Copy out every line of the records in which "were" can be found.

* Extracted material
○ ○ ○ ○

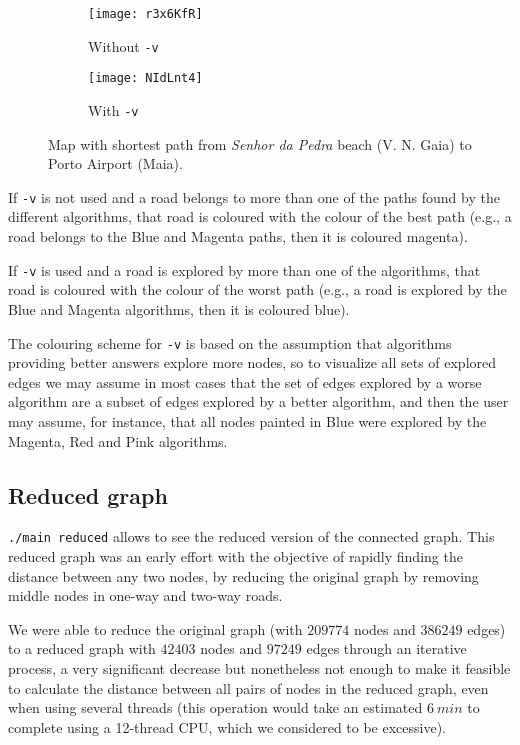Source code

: \begin{figure}[h]
    \centering
    \begin{subfigure}{.49\textwidth}
        \centering
        \texttt{[image: r3x6KfR]}
        \caption{Without \texttt{-v}}
    \end{subfigure}
    \begin{subfigure}{.49\textwidth}
        \centering
        \texttt{[image: NIdLnt4]}
        \caption{With \texttt{-v}}
    \end{subfigure}
    \caption{Map with shortest path from \textit{Senhor da Pedra} beach (V. N. Gaia) to Porto Airport (Maia).}
\end{figure}

If \texttt{-v} is not used and a road belongs to more than one of the paths found by the different algorithms, that road is coloured with the colour of the best path (e.g., a road belongs to the Blue and Magenta paths, then it is coloured magenta).\par
If \texttt{-v} is used and a road is explored by more than one of the algorithms, that road is coloured with the colour of the worst path (e.g., a road is explored by the Blue and Magenta algorithms, then it is coloured blue).\par
The colouring scheme for \texttt{-v} is based on the assumption that algorithms providing better answers explore more nodes, so to visualize all sets of explored edges we may assume in most cases that the set of edges explored by a worse algorithm are a subset of edges explored by a better algorithm, and then the user may assume, for instance, that all nodes painted in Blue were explored by the Magenta, Red and Pink algorithms.

\subsection{Reduced graph}
\texttt{./main reduced} allows to see the reduced version of the connected graph. This reduced graph was an early effort with the objective of rapidly finding the distance between any two nodes, by reducing the original graph by removing middle nodes in one-way and two-way roads.\par
We were able to reduce the original graph (with $209774$ nodes and $386249$ edges) to a reduced graph with $42403$ nodes and $97249$ edges through an iterative process, a very significant decrease but nonetheless not enough to make it feasible to calculate the distance between all pairs of nodes in the reduced graph, even when using several threads (this operation would take an estimated $\SI{6}{min}$ to complete using a 12-thread CPU, which we considered to be excessive).

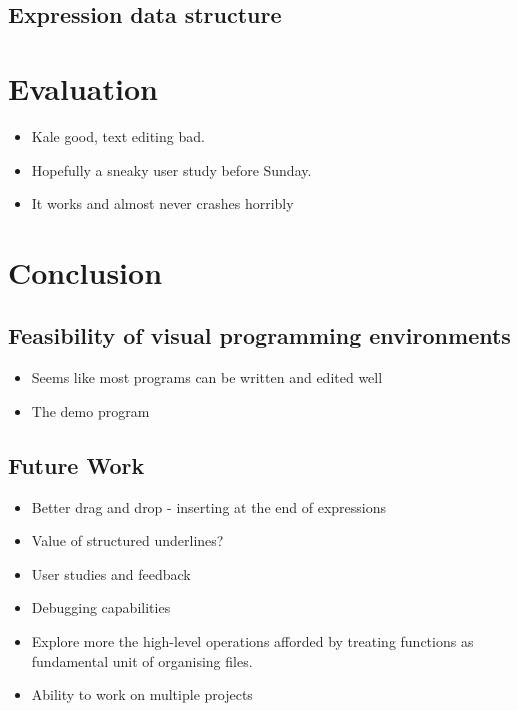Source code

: \documentclass[11pt]{report}
\begin{document}
\section{Expression data structure}

\chapter{Evaluation}

\begin{itemize}[noitemsep]
	\item Kale good, text editing bad.
	\item Hopefully a sneaky user study before Sunday.
	\item It works and almost never crashes horribly
\end{itemize}

\chapter{Conclusion}
\section{Feasibility of visual programming environments}
\begin{itemize}[noitemsep]
	\item Seems like most programs can be written and edited well
	\item The demo program
\end{itemize}

\section{Future Work}

\begin{itemize}[noitemsep]
	\item Better drag and drop - inserting at the end of expressions
	\item Value of structured underlines?
	\item User studies and feedback
	\item Debugging capabilities
	\item Explore more the high-level operations afforded by treating functions as
	fundamental unit of organising files.
	\item Ability to work on multiple projects
\end{itemize}

\endgroup
\clearpage

\renewcommand*{\bibfont}{\raggedright}



\begin{appendices}
	
\end{appendices}
\end{document}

○ ○ ○ ○

* Exercise response
The colouring scheme for \texttt{-v} is based on the assumption that algorithms providing better answers explore more nodes, so to visualize all sets of explored edges we may assume in most cases that the set of edges explored by a worse algorithm are a subset of edges explored by a better algorithm, and then the user may assume, for instance, that all nodes painted in Blue were explored by the Magenta, Red and Pink algorithms.
We were able to reduce the original graph (with $209774$ nodes and $386249$ edges) to a reduced graph with $42403$ nodes and $97249$ edges through an iterative process, a very significant decrease but nonetheless not enough to make it feasible to calculate the distance between all pairs of nodes in the reduced graph, even when using several threads (this operation would take an estimated $\SI{6}{min}$ to complete using a 12-thread CPU, which we considered to be excessive).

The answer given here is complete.